#### [What to work on]
Copy every line below where the string "create" is found.

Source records
* * * *

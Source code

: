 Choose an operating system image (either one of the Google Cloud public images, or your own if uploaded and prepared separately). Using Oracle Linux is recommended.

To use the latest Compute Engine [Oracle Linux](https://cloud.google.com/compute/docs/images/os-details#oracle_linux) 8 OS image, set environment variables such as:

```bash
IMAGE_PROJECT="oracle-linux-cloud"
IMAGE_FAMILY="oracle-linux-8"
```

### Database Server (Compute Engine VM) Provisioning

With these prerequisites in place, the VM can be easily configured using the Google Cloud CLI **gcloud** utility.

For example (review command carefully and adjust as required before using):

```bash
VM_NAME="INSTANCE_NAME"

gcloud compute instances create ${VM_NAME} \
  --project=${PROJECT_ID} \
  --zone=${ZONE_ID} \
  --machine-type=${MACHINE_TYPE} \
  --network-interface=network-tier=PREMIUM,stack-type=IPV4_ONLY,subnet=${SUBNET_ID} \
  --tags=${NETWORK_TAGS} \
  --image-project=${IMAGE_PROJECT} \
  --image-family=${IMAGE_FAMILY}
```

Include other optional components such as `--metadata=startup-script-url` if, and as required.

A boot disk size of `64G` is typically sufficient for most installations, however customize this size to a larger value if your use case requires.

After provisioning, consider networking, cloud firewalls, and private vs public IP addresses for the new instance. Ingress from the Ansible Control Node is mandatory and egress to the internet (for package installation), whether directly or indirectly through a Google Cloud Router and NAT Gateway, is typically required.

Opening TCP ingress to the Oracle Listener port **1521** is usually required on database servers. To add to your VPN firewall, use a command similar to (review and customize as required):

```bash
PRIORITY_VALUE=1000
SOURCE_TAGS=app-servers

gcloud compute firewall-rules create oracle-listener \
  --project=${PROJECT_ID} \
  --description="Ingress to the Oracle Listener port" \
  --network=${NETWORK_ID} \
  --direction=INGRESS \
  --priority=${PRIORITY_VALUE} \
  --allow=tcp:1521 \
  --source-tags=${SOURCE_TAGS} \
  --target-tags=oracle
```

* * * *

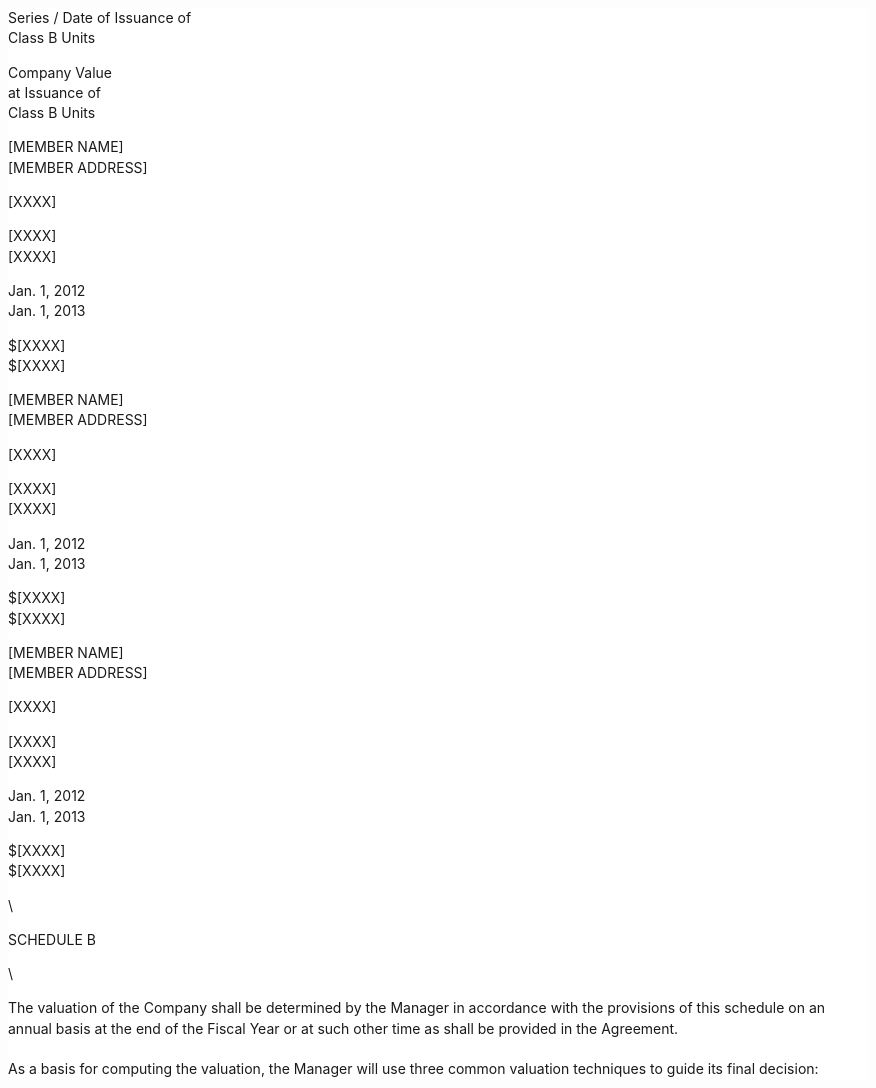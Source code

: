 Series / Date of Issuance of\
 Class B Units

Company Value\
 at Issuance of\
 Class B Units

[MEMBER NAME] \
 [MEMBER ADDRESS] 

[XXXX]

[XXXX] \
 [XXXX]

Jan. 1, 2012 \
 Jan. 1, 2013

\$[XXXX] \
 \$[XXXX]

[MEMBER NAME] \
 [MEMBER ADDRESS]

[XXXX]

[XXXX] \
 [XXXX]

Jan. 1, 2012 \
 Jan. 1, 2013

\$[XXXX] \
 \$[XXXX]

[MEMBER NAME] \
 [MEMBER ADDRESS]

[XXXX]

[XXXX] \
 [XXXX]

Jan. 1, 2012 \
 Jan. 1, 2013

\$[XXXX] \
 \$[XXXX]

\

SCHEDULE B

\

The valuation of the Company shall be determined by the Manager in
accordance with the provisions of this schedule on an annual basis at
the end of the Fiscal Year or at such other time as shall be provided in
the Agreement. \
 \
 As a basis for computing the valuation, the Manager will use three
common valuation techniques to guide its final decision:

* * * *

#### [Problem solution]
gcloud compute instances create ${VM_NAME} \
gcloud compute firewall-rules create oracle-listener \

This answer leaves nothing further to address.